»»
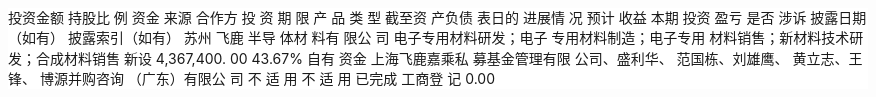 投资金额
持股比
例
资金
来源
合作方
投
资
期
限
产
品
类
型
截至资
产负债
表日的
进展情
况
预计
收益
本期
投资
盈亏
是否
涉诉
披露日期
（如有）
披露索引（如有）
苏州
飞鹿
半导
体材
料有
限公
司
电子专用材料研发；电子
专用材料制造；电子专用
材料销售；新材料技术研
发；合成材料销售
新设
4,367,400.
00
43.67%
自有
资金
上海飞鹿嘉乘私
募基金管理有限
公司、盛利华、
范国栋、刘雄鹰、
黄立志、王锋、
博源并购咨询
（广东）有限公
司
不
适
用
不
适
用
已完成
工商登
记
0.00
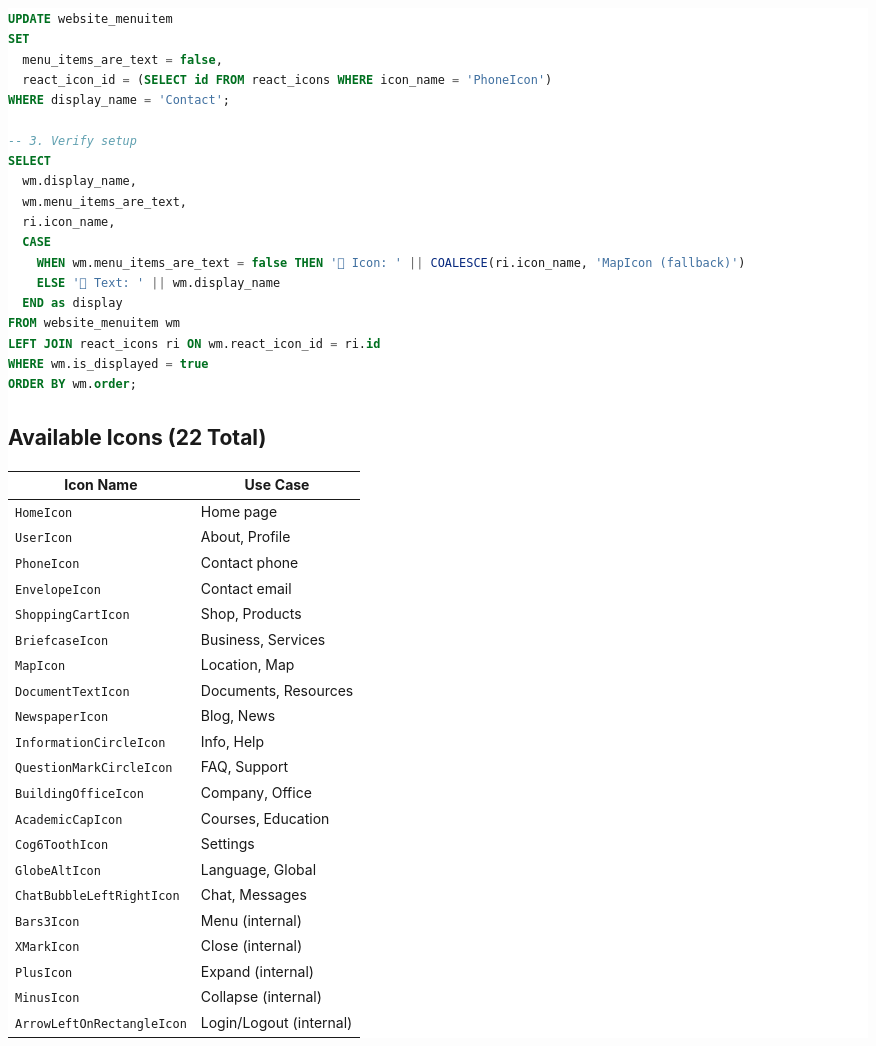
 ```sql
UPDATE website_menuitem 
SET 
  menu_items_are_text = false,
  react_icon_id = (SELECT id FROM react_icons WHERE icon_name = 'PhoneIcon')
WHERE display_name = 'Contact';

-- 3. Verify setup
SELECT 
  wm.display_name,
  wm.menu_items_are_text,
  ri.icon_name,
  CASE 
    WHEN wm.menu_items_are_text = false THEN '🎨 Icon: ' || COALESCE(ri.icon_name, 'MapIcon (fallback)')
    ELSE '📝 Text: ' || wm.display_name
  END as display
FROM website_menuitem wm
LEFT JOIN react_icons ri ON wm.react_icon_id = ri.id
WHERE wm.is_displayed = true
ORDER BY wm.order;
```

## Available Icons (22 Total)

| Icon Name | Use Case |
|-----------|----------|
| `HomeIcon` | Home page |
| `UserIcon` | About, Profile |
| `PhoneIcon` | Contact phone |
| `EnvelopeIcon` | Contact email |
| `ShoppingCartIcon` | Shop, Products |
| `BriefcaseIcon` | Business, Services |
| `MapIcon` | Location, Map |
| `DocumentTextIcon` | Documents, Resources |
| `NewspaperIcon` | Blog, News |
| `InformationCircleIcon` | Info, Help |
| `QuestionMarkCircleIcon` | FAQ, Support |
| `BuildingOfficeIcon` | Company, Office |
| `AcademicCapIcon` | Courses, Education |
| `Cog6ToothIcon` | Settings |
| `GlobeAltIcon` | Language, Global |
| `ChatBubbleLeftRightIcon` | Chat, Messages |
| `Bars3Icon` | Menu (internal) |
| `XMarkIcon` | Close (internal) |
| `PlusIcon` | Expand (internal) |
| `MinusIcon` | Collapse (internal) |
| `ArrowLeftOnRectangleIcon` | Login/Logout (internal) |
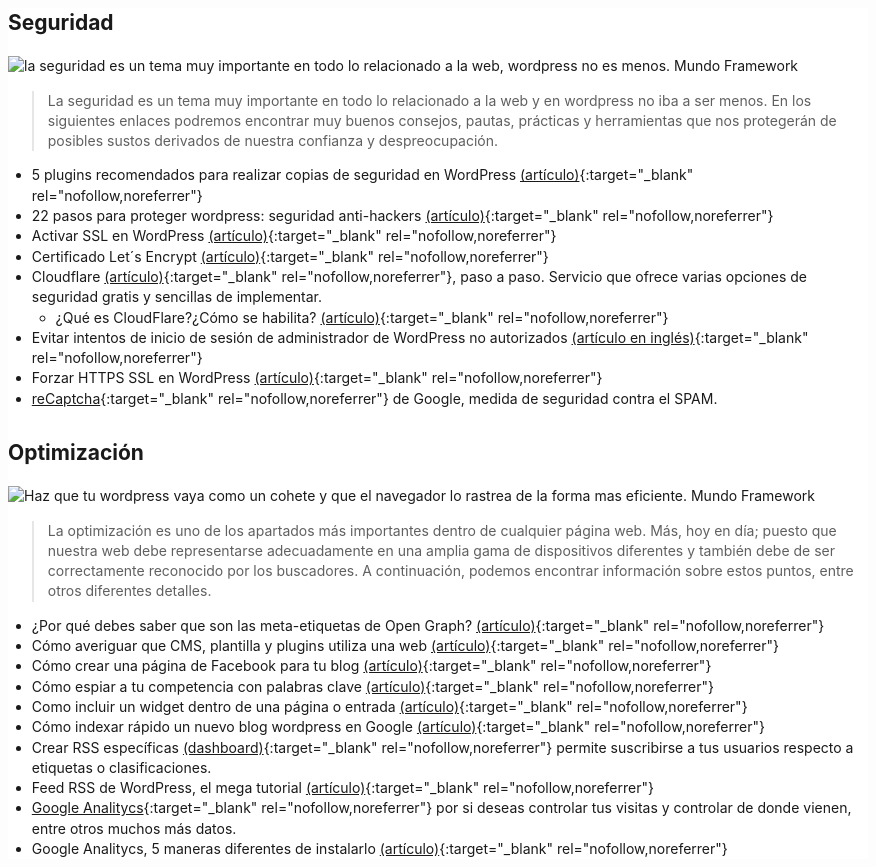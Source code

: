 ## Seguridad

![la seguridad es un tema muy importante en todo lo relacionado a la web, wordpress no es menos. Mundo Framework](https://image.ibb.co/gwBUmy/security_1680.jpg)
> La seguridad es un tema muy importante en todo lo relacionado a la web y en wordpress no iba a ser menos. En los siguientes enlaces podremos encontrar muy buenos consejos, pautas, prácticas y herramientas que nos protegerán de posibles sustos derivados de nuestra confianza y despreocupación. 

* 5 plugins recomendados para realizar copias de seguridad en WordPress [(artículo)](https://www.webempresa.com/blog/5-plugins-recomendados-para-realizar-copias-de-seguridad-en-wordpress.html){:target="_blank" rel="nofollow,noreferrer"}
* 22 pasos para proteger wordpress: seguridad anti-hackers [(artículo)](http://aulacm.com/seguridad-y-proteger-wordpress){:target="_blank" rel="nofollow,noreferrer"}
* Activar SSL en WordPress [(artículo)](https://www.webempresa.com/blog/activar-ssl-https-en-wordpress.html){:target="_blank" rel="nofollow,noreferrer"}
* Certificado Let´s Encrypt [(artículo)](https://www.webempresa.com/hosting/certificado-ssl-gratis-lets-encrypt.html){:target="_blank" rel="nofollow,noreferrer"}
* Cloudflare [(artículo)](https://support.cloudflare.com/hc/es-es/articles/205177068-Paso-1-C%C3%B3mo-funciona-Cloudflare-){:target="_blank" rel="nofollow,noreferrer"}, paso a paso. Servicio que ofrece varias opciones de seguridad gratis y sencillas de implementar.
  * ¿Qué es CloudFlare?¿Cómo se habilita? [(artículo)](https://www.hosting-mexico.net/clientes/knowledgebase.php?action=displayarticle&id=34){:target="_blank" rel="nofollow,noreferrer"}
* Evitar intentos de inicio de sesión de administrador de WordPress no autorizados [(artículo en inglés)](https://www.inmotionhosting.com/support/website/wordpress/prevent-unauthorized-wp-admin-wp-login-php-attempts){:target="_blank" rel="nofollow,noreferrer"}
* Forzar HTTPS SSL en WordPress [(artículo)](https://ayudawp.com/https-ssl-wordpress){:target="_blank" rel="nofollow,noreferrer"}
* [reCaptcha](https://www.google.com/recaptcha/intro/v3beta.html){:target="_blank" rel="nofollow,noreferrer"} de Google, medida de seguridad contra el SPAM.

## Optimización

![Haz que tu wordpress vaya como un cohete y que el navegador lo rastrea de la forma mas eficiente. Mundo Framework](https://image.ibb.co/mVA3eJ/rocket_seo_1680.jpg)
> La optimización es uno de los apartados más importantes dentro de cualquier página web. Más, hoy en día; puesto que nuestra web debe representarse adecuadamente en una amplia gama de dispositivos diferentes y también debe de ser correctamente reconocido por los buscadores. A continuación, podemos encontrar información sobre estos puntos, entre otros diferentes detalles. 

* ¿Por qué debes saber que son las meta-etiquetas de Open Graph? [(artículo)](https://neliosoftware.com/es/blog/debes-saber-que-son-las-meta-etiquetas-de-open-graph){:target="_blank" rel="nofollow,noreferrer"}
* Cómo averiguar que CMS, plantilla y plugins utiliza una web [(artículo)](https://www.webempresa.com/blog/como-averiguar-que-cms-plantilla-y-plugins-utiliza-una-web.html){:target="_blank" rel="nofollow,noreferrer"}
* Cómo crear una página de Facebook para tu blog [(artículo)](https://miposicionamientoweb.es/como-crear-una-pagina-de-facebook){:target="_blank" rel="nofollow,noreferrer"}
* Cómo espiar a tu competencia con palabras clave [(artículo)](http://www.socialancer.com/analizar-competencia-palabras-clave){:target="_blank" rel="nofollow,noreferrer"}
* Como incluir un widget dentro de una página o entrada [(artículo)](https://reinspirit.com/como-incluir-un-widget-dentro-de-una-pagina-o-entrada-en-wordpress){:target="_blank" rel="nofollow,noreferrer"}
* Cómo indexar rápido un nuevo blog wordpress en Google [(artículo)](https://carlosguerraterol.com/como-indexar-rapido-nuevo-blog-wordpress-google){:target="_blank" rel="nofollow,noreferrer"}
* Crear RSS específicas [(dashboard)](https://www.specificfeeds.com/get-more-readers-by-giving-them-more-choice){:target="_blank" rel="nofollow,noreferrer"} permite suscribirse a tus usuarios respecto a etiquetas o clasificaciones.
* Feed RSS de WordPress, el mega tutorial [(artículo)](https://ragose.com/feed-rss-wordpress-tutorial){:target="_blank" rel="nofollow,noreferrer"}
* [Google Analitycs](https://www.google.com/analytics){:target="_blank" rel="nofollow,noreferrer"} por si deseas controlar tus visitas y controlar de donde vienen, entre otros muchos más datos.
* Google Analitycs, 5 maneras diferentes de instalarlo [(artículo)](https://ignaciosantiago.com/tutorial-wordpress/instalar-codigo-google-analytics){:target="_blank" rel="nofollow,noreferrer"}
««
● **What this task involves**:
Your response should contain each line of the listing in which the word "FROM" occurs.

● **Completed task**:
  react_icon_id = (SELECT id FROM react_icons WHERE icon_name = 'PhoneIcon')
FROM website_menuitem wm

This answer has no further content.